> **Work to complete**
Identify every line in the records below that contains the word "Webhosting", and reproduce each one.

** Opening Exercise materials block **

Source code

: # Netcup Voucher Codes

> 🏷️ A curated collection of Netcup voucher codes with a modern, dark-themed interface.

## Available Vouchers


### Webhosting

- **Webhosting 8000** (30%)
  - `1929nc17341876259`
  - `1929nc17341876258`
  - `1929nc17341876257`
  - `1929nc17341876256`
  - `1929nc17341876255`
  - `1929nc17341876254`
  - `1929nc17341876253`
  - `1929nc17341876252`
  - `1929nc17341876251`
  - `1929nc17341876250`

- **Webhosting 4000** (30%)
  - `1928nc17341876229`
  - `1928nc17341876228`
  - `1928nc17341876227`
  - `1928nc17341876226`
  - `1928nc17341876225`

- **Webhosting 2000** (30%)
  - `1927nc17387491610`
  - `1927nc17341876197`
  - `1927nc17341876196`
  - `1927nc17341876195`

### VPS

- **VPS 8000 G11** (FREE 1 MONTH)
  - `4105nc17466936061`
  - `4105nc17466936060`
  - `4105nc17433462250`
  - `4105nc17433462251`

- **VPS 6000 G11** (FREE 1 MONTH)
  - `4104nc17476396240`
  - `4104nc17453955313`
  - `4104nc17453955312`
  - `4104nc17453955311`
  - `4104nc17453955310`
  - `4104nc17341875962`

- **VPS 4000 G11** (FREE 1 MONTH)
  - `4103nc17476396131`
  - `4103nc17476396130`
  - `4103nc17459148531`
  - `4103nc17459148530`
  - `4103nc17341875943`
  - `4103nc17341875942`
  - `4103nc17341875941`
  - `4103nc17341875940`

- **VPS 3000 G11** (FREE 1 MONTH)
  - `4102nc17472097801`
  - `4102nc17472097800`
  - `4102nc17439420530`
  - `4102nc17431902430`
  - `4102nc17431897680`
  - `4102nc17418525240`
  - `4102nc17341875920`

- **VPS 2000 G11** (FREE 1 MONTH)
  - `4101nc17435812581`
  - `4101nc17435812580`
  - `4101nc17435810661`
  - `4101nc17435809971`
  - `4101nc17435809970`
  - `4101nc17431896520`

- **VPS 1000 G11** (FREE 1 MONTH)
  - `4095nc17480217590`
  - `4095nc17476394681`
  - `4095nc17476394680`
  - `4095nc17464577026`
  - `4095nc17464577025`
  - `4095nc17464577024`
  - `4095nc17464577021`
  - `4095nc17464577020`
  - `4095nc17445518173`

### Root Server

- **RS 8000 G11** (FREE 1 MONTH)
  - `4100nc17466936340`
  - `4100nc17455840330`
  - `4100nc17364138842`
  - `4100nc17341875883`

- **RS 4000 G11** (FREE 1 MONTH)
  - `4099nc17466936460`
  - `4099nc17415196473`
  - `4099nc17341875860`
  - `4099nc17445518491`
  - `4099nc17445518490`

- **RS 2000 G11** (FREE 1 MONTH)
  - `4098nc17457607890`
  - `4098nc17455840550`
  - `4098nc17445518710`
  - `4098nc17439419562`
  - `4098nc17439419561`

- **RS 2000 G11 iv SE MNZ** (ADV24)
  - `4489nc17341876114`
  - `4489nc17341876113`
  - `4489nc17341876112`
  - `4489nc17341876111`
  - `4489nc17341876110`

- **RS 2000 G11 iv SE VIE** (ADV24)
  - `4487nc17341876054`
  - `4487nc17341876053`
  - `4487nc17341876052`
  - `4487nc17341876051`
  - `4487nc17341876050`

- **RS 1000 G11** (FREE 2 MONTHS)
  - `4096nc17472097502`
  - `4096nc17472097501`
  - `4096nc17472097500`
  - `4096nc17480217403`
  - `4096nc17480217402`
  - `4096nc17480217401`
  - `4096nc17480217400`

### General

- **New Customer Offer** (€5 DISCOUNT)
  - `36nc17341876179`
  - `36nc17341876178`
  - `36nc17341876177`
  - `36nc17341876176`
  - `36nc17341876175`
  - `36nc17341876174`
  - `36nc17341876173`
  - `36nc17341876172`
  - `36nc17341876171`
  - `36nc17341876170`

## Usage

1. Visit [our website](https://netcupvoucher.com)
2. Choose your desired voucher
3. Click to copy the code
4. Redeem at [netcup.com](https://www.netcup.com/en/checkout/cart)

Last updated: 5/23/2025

** Closing Exercise materials block **

> **Answer to this task**
### Webhosting
- **Webhosting 8000** (30%)
- **Webhosting 4000** (30%)
- **Webhosting 2000** (30%)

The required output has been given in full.